Intl.DateTimeFormat.prototype.formatRangeToParts()

Baseline Widely available

This feature is well established and works across many devices and browser versions. It’s been available across browsers since September 2017.

The formatRangeToParts() method of Intl.DateTimeFormat instances returns an array of objects representing each part of the formatted string that would be returned by formatRange(). It is useful for building custom strings from the locale-specific tokens.

Try it

Syntax

js
formatRangeToParts(startDate, endDate)

Parameters

startDate

The start of the date range. Can be a Date or Temporal.PlainDateTime object. Additionally can be a Temporal.PlainTime, Temporal.PlainDate, Temporal.PlainYearMonth, or Temporal.PlainMonthDay object if the DateTimeFormat object was configured to print at least one relevant part of the date.
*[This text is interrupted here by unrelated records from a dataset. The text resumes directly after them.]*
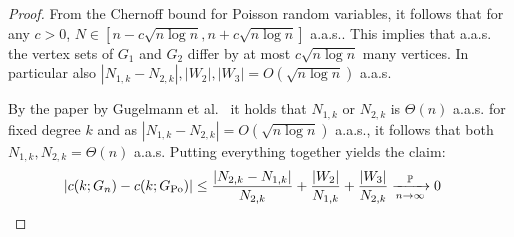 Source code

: \begin{proof}
From the Chernoff bound for Poisson random variables, it follows that for any $c>0$, $N \in [n-c\sqrt{n\log n},n+c\sqrt{n\log n}]$ a.a.s.. This implies that a.a.s. the vertex sets of $G_1$ and $G_2$ differ by at most $c\sqrt{n\log n}$ many vertices. In particular also $|N_{1,k}-N_{2,k}|,|W_2|,|W_3|=O(\sqrt{n \log n})$ a.a.s. 

By the paper by Gugelmann et al.~\cite{gugelmann2012random} it holds that $N_{1,k}$ or $N_{2,k}$ is $\Theta(n)$ a.a.s. for fixed degree $k$ and as $|N_{1,k}-N_{2,k}| =O(\sqrt{n\log n})$ a.a.s., it follows that both $N_{1,k},N_{2,k} = \Theta(n)$ a.a.s. Putting everything together yields the claim:
\begin{align*}
|c(k;G_n)-c(k;G_{\text{Po}})| &\leq \frac{|N_{2,k}-N_{1,k}|}{N_{2,k}}+\frac{|W_2|}{N_{1,k}}+\frac{|W_3|}{N_{2,k}} \xrightarrow[n\rightarrow\infty]{\mathbb{P}} 0
\end{align*}


\end{proof}


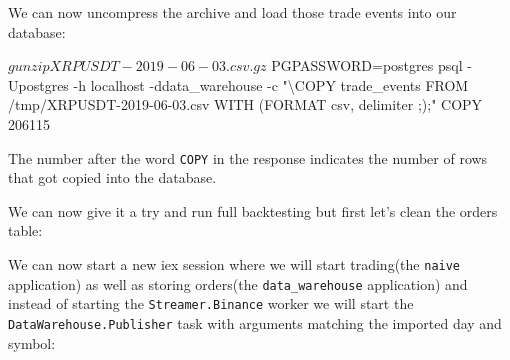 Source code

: \documentclass[
]{book}
\newenvironment{Shaded}{\begin{snugshade}}{\end{snugshade}}
\newcommand{\AttributeTok}[1]{\textcolor[rgb]{0.77,0.63,0.00}{#1}}
\newcommand{\ExtensionTok}[1]{#1}
\newcommand{\KeywordTok}[1]{\textcolor[rgb]{0.13,0.29,0.53}{\textbf{#1}}}
\newcommand{\NormalTok}[1]{#1}
\newcommand{\StringTok}[1]{\textcolor[rgb]{0.31,0.60,0.02}{#1}}
\newcommand{\VariableTok}[1]{\textcolor[rgb]{0.00,0.00,0.00}{#1}}
\begin{document}
We can now uncompress the archive and load those trade events into our database:

\begin{Shaded}
\begin{Highlighting}[]
\ExtensionTok{$}\NormalTok{ gunzip XRPUSDT{-}2019{-}06{-}03.csv.gz}
\ExtensionTok{$}\NormalTok{ PGPASSWORD=postgres psql }\AttributeTok{{-}Upostgres} \AttributeTok{{-}h}\NormalTok{ localhost }\AttributeTok{{-}ddata\_warehouse}  \AttributeTok{{-}c} \StringTok{"\textbackslash{}COPY trade\_events FROM \textquotesingle{}/tmp/XRPUSDT{-}2019{-}06{-}03.csv\textquotesingle{} WITH (FORMAT csv, delimiter \textquotesingle{};\textquotesingle{});"}
\ExtensionTok{COPY}\NormalTok{ 206115}
\end{Highlighting}
\end{Shaded}

The number after the word \texttt{COPY} in the response indicates the number of rows that got copied into the database.

We can now give it a try and run full backtesting but first let's clean the orders table:

\begin{Shaded}
\end{Shaded}

We can now start a new iex session where we will start trading(the \texttt{naive} application) as well as storing orders(the \texttt{data\_warehouse} application) and instead of starting the \texttt{Streamer.Binance} worker we will start the \texttt{DataWarehouse.Publisher} task with arguments matching the imported day and symbol:
\end{document}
Note: A Temporal.ZonedDateTime object will always throw a TypeError; use Temporal.ZonedDateTime.prototype.toLocaleString() or convert it to a Temporal.PlainDateTime object instead.

endDate

The end of the date range. Must have the same type as startDate.

Return value

An Array of objects containing the formatted date range in parts. Each object has three properties, type, value, and source, each containing a string. The string concatenation of value, in the order provided, will result in the same string as formatRange(). The type may have the same values as formatToParts(). The source can be one of the following:

startRange

The token is a part of the start date.

endRange

The token is a part of the end date.

shared

The token is shared between the start and end; for example, if the start and end dates share the same day period, that token may get reused. All literals that are part of the range pattern itself, such as the " – " separator, are also marked as shared.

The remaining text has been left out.